DATA PROVIDED:
________________

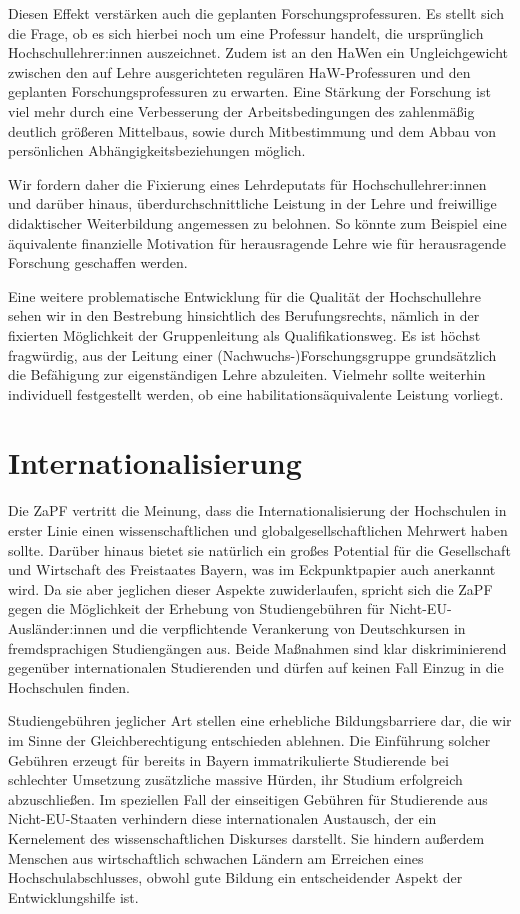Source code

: \documentclass[a4paper]{scrartcl}
\begin{document}
Diesen Effekt verstärken auch die geplanten Forschungsprofessuren. Es stellt sich die Frage, ob es sich hierbei noch um eine Professur handelt, die ursprünglich Hochschullehrer:innen auszeichnet. Zudem ist an den HaWen ein Ungleichgewicht zwischen den auf Lehre ausgerichteten regulären HaW-Professuren und den geplanten Forschungsprofessuren zu erwarten. Eine Stärkung der Forschung ist viel mehr durch eine Verbesserung der Arbeitsbedingungen des zahlenmäßig deutlich größeren Mittelbaus, sowie durch Mitbestimmung und dem Abbau von persönlichen Abhängigkeitsbeziehungen möglich.

Wir fordern daher die Fixierung eines Lehrdeputats für Hochschullehrer:innen und darüber hinaus, überdurchschnittliche Leistung in der Lehre und freiwillige didaktischer Weiterbildung angemessen zu belohnen. So könnte zum Beispiel eine äquivalente finanzielle Motivation für herausragende Lehre wie für herausragende Forschung geschaffen werden.

Eine weitere problematische Entwicklung für die Qualität der Hochschullehre sehen wir in den Bestrebung hinsichtlich des Berufungsrechts, nämlich in der fixierten Möglichkeit der Gruppenleitung als Qualifikationsweg. Es ist höchst fragwürdig, aus der Leitung einer (Nachwuchs-)Forschungsgruppe grundsätzlich die Befähigung zur eigenständigen Lehre abzuleiten. Vielmehr sollte weiterhin individuell festgestellt werden, ob eine habilitationsäquivalente Leistung vorliegt.

\section{Internationalisierung}

Die ZaPF vertritt die Meinung, dass die Internationalisierung der Hochschulen in erster Linie einen wissenschaftlichen und globalgesellschaftlichen Mehrwert haben sollte. Darüber hinaus bietet sie natürlich ein großes Potential für die Gesellschaft und Wirtschaft des Freistaates Bayern, was im Eckpunktpapier auch anerkannt wird. Da sie aber jeglichen dieser Aspekte zuwiderlaufen, spricht sich die ZaPF gegen die Möglichkeit der Erhebung von Studiengebühren für Nicht-EU-Ausländer:innen und die verpflichtende Verankerung von Deutschkursen in fremdsprachigen Studiengängen aus. Beide Maßnahmen sind klar diskriminierend gegenüber internationalen Studierenden und dürfen auf keinen Fall Einzug in die Hochschulen finden.

Studiengebühren jeglicher Art stellen eine erhebliche Bildungsbarriere dar, die wir im Sinne der Gleichberechtigung entschieden ablehnen. Die Einführung solcher Gebühren erzeugt für bereits in Bayern immatrikulierte Studierende bei schlechter Umsetzung zusätzliche massive Hürden, ihr Studium erfolgreich abzuschließen. Im speziellen Fall der einseitigen Gebühren für Studierende aus Nicht-EU-Staaten verhindern diese internationalen Austausch, der ein Kernelement des wissenschaftlichen Diskurses darstellt. Sie hindern außerdem Menschen aus wirtschaftlich schwachen Ländern am Erreichen eines Hochschulabschlusses, obwohl gute Bildung ein entscheidender Aspekt der Entwicklungshilfe ist.
\end{document}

________________

EXERCISE PROMPT: Every line above should be reproduced exactly, please, with no pictures included.

FINISHED TASK:
Source code

: \documentclass[a4paper]{scrartcl}
\begin{document}
Diesen Effekt verstärken auch die geplanten Forschungsprofessuren. Es stellt sich die Frage, ob es sich hierbei noch um eine Professur handelt, die ursprünglich Hochschullehrer:innen auszeichnet. Zudem ist an den HaWen ein Ungleichgewicht zwischen den auf Lehre ausgerichteten regulären HaW-Professuren und den geplanten Forschungsprofessuren zu erwarten. Eine Stärkung der Forschung ist viel mehr durch eine Verbesserung der Arbeitsbedingungen des zahlenmäßig deutlich größeren Mittelbaus, sowie durch Mitbestimmung und dem Abbau von persönlichen Abhängigkeitsbeziehungen möglich.

Wir fordern daher die Fixierung eines Lehrdeputats für Hochschullehrer:innen und darüber hinaus, überdurchschnittliche Leistung in der Lehre und freiwillige didaktischer Weiterbildung angemessen zu belohnen. So könnte zum Beispiel eine äquivalente finanzielle Motivation für herausragende Lehre wie für herausragende Forschung geschaffen werden.

Eine weitere problematische Entwicklung für die Qualität der Hochschullehre sehen wir in den Bestrebung hinsichtlich des Berufungsrechts, nämlich in der fixierten Möglichkeit der Gruppenleitung als Qualifikationsweg. Es ist höchst fragwürdig, aus der Leitung einer (Nachwuchs-)Forschungsgruppe grundsätzlich die Befähigung zur eigenständigen Lehre abzuleiten. Vielmehr sollte weiterhin individuell festgestellt werden, ob eine habilitationsäquivalente Leistung vorliegt.

\section{Internationalisierung}

Die ZaPF vertritt die Meinung, dass die Internationalisierung der Hochschulen in erster Linie einen wissenschaftlichen und globalgesellschaftlichen Mehrwert haben sollte. Darüber hinaus bietet sie natürlich ein großes Potential für die Gesellschaft und Wirtschaft des Freistaates Bayern, was im Eckpunktpapier auch anerkannt wird. Da sie aber jeglichen dieser Aspekte zuwiderlaufen, spricht sich die ZaPF gegen die Möglichkeit der Erhebung von Studiengebühren für Nicht-EU-Ausländer:innen und die verpflichtende Verankerung von Deutschkursen in fremdsprachigen Studiengängen aus. Beide Maßnahmen sind klar diskriminierend gegenüber internationalen Studierenden und dürfen auf keinen Fall Einzug in die Hochschulen finden.

Studiengebühren jeglicher Art stellen eine erhebliche Bildungsbarriere dar, die wir im Sinne der Gleichberechtigung entschieden ablehnen. Die Einführung solcher Gebühren erzeugt für bereits in Bayern immatrikulierte Studierende bei schlechter Umsetzung zusätzliche massive Hürden, ihr Studium erfolgreich abzuschließen. Im speziellen Fall der einseitigen Gebühren für Studierende aus Nicht-EU-Staaten verhindern diese internationalen Austausch, der ein Kernelement des wissenschaftlichen Diskurses darstellt. Sie hindern außerdem Menschen aus wirtschaftlich schwachen Ländern am Erreichen eines Hochschulabschlusses, obwohl gute Bildung ein entscheidender Aspekt der Entwicklungshilfe ist.
\end{document}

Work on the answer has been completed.